— Assigned task —
Set the listing down once more, exactly as given.

═══ Extracted records

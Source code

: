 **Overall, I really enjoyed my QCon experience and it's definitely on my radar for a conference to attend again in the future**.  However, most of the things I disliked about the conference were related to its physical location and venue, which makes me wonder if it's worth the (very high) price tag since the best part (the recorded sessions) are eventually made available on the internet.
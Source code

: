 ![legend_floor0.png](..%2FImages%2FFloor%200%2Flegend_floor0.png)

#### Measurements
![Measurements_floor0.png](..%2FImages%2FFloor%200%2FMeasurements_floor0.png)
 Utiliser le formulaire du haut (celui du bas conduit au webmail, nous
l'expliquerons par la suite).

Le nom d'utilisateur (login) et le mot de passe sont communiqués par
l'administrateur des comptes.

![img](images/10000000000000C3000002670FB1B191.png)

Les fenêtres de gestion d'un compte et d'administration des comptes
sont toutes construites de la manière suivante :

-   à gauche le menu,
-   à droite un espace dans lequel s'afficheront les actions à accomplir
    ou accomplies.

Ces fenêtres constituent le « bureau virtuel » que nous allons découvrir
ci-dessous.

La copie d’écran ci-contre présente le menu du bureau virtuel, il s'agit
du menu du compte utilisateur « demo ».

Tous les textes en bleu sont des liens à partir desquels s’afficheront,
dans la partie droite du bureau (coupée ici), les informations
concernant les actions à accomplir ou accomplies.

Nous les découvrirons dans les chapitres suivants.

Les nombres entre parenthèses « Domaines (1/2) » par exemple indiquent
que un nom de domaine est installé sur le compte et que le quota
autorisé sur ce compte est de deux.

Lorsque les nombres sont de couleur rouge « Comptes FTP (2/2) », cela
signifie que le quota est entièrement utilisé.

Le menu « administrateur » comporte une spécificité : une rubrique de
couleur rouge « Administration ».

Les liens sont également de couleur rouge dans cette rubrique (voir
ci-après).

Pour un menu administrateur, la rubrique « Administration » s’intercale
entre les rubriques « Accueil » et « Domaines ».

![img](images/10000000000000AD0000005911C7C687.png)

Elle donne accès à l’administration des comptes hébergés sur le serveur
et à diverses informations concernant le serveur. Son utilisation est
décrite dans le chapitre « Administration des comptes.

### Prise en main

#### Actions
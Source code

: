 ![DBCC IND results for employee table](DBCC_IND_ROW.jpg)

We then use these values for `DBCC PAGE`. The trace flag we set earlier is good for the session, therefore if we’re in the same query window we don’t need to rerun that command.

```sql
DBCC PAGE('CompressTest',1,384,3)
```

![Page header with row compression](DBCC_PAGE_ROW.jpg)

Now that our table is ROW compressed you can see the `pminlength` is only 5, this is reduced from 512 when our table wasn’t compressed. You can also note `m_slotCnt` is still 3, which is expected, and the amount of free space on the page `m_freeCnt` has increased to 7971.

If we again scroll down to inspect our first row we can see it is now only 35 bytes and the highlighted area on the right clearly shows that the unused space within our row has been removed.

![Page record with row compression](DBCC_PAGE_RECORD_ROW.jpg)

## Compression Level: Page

══════

— Your solution —
Source code

: **Overall, I really enjoyed my QCon experience and it's definitely on my radar for a conference to attend again in the future**.  However, most of the things I disliked about the conference were related to its physical location and venue, which makes me wonder if it's worth the (very high) price tag since the best part (the recorded sessions) are eventually made available on the internet.
Source code

: ![legend_floor0.png](..%2FImages%2FFloor%200%2Flegend_floor0.png)

#### Measurements
![Measurements_floor0.png](..%2FImages%2FFloor%200%2FMeasurements_floor0.png)
 Utiliser le formulaire du haut (celui du bas conduit au webmail, nous
l'expliquerons par la suite).

Le nom d'utilisateur (login) et le mot de passe sont communiqués par
l'administrateur des comptes.

![img](images/10000000000000C3000002670FB1B191.png)

Les fenêtres de gestion d'un compte et d'administration des comptes
sont toutes construites de la manière suivante :

-   à gauche le menu,
-   à droite un espace dans lequel s'afficheront les actions à accomplir
    ou accomplies.

Ces fenêtres constituent le « bureau virtuel » que nous allons découvrir
ci-dessous.

La copie d’écran ci-contre présente le menu du bureau virtuel, il s'agit
du menu du compte utilisateur « demo ».

Tous les textes en bleu sont des liens à partir desquels s’afficheront,
dans la partie droite du bureau (coupée ici), les informations
concernant les actions à accomplir ou accomplies.

Nous les découvrirons dans les chapitres suivants.

Les nombres entre parenthèses « Domaines (1/2) » par exemple indiquent
que un nom de domaine est installé sur le compte et que le quota
autorisé sur ce compte est de deux.

Lorsque les nombres sont de couleur rouge « Comptes FTP (2/2) », cela
signifie que le quota est entièrement utilisé.

Le menu « administrateur » comporte une spécificité : une rubrique de
couleur rouge « Administration ».

Les liens sont également de couleur rouge dans cette rubrique (voir
ci-après).

Pour un menu administrateur, la rubrique « Administration » s’intercale
entre les rubriques « Accueil » et « Domaines ».

![img](images/10000000000000AD0000005911C7C687.png)

Elle donne accès à l’administration des comptes hébergés sur le serveur
et à diverses informations concernant le serveur. Son utilisation est
décrite dans le chapitre « Administration des comptes.

### Prise en main

#### Actions
Source code

: ![DBCC IND results for employee table](DBCC_IND_ROW.jpg)

We then use these values for `DBCC PAGE`. The trace flag we set earlier is good for the session, therefore if we’re in the same query window we don’t need to rerun that command.

```sql
DBCC PAGE('CompressTest',1,384,3)
```

![Page header with row compression](DBCC_PAGE_ROW.jpg)

Now that our table is ROW compressed you can see the `pminlength` is only 5, this is reduced from 512 when our table wasn’t compressed. You can also note `m_slotCnt` is still 3, which is expected, and the amount of free space on the page `m_freeCnt` has increased to 7971.

If we again scroll down to inspect our first row we can see it is now only 35 bytes and the highlighted area on the right clearly shows that the unused space within our row has been removed.

![Page record with row compression](DBCC_PAGE_RECORD_ROW.jpg)

## Compression Level: Page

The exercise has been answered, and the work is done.